I haven't actually tried setting enable-cache no but just took @dezgeg 's word for it that it only works if we set ttls to 0 . We do the same when we enable sssd. I also elaborated this in the commit message but haven't actually tested this hypothesis. I could also try fully disabling the caches.

@Mic92

This comment has been minimized.

Copy link
Contributor

Mic92 commented Nov 13, 2018

I think we should first disable negative-time-to-live caches for hosts:

negative-time-to-live hosts 0

This should fix problems people have when they cannot reach a site, when the hostname was resolved while having no connectivity.
And then test unscd for a while. It could have even funnier bugs.

@lheckemann

This comment has been minimized.

Copy link
Member

lheckemann commented Nov 13, 2018

I think this is worth mentioning in the release notes.

@peterhoeg

This comment has been minimized.

Copy link
Member

peterhoeg commented Nov 14, 2018

I think we should first disable negative-time-to-live caches

We might as well disable the positive TTL too and say that nscd is not for caching. Whenever something unexplained happens with name resolution, my first step is always just to restart nscd which solves it nine times out of 10.

@edolstra

This comment has been minimized.

Copy link
Member

edolstra commented Nov 14, 2018

Hm, what's the advantage of disabling caching of positive results?

@arianvp

This comment has been minimized.

Copy link
Contributor Author

arianvp commented Nov 14, 2018

Basically I wanted to be 100% sure nothing fishy is happening. I disabled everything to be 100% sure no funny stuff is happening. Systemd project acknowledged that they are not nscd-aware and they might look into fixing that. This means there might be more subtle bugs lurking in the presence of caching. I'm not sure if the positive cache is invalidated when a systemd unit with Dynamic users stops. If it doesn't, this might cause funny bugs when another systemd service with Dynamic users recycles that uid and discovers there's already a name associated to the uid.

user lookups are basically instantaneous and the only moment we would want to cache them is in the presence of LDAP to improve performance. But sssd already does its own caching and so we already disable nscd caching when sssd is enabled in NixOS and Red Hat (https://access.redhat.com/documentation/en-us/red_hat_enterprise_linux/6/html/deployment_guide/usingnscd-sssd)

So the only moment we seem to have caching is when the passwd database is backed by a file. I think this is a bit overkill and will cause more issues than gains.

Edit: @edolstra oh I think I now just realised you were talking about caching of hosts, not the other caches.

@arianvp

This comment has been minimized.

Copy link
Contributor Author

arianvp commented Nov 14, 2018

I've disabled negative caching for hosts for now. and left positive caching in.

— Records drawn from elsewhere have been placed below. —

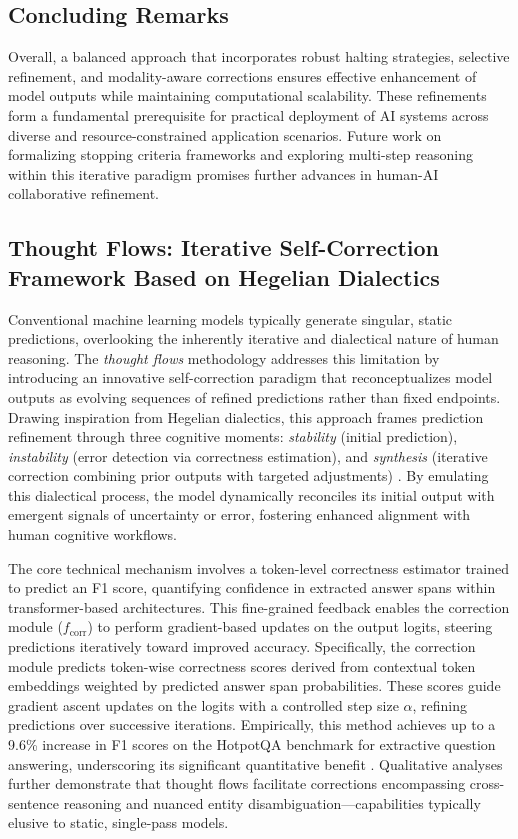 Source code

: \documentclass[sigconf]{acmart}
\begin{document}
\subsection{Concluding Remarks}
Overall, a balanced approach that incorporates robust halting strategies, selective refinement, and modality-aware corrections ensures effective enhancement of model outputs while maintaining computational scalability. These refinements form a fundamental prerequisite for practical deployment of AI systems across diverse and resource-constrained application scenarios. Future work on formalizing stopping criteria frameworks and exploring multi-step reasoning within this iterative paradigm promises further advances in human-AI collaborative refinement.

\subsection{Thought Flows: Iterative Self-Correction Framework Based on Hegelian Dialectics}

Conventional machine learning models typically generate singular, static predictions, overlooking the inherently iterative and dialectical nature of human reasoning. The \emph{thought flows} methodology addresses this limitation by introducing an innovative self-correction paradigm that reconceptualizes model outputs as evolving sequences of refined predictions rather than fixed endpoints. Drawing inspiration from Hegelian dialectics, this approach frames prediction refinement through three cognitive moments: \textit{stability} (initial prediction), \textit{instability} (error detection via correctness estimation), and \textit{synthesis} (iterative correction combining prior outputs with targeted adjustments) \cite{ref43}. By emulating this dialectical process, the model dynamically reconciles its initial output with emergent signals of uncertainty or error, fostering enhanced alignment with human cognitive workflows.

The core technical mechanism involves a token-level correctness estimator trained to predict an F1 score, quantifying confidence in extracted answer spans within transformer-based architectures. This fine-grained feedback enables the correction module ($f_{\text{corr}}$) to perform gradient-based updates on the output logits, steering predictions iteratively toward improved accuracy. Specifically, the correction module predicts token-wise correctness scores derived from contextual token embeddings weighted by predicted answer span probabilities. These scores guide gradient ascent updates on the logits with a controlled step size $\alpha$, refining predictions over successive iterations. Empirically, this method achieves up to a 9.6\% increase in F1 scores on the HotpotQA benchmark for extractive question answering, underscoring its significant quantitative benefit \cite{ref43}. Qualitative analyses further demonstrate that thought flows facilitate corrections encompassing cross-sentence reasoning and nuanced entity disambiguation—capabilities typically elusive to static, single-pass models.
\end{document}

I'm not very familiar with the release process of NixOS. What should a release notes entry look like, and where do I put it?

@Mic92

This comment has been minimized.

@arianvp

This comment has been minimized.

Copy link
Contributor Author

arianvp commented Nov 14, 2018

Now that sssd and nscd ship basically the same config, is it worth to remove the settings from sssd ?

@Mic92

This comment has been minimized.

Copy link
Contributor

Mic92 commented Nov 14, 2018

@arianvp when they are 100% the same, we can drop the sssd one.

suggested-size group 211
check-files group yes
persistent group no
shared group yes

enable-cache hosts yes
positive-time-to-live hosts 600
negative-time-to-live hosts 5
negative-time-to-live hosts 0

This comment has been minimized.

Copy link
@Mic92

Mic92 Nov 14, 2018

Contributor

I wonder if we at least should backport this one, since it can be quiet annoying if websites do not load correctly after connecting to a hotspot.

This comment has been minimized.

Copy link
@Profpatsch

Profpatsch Nov 20, 2018

Member

Yes, I’ve had this problem for more than a month now, so the release must have it as well.

@peterhoeg

This comment has been minimized.

Copy link
Member

peterhoeg commented Nov 15, 2018

Hm, what's the advantage of disabling caching of positive results?

We don't gain anything by having it enabled and disabling it removes one potential source of problems.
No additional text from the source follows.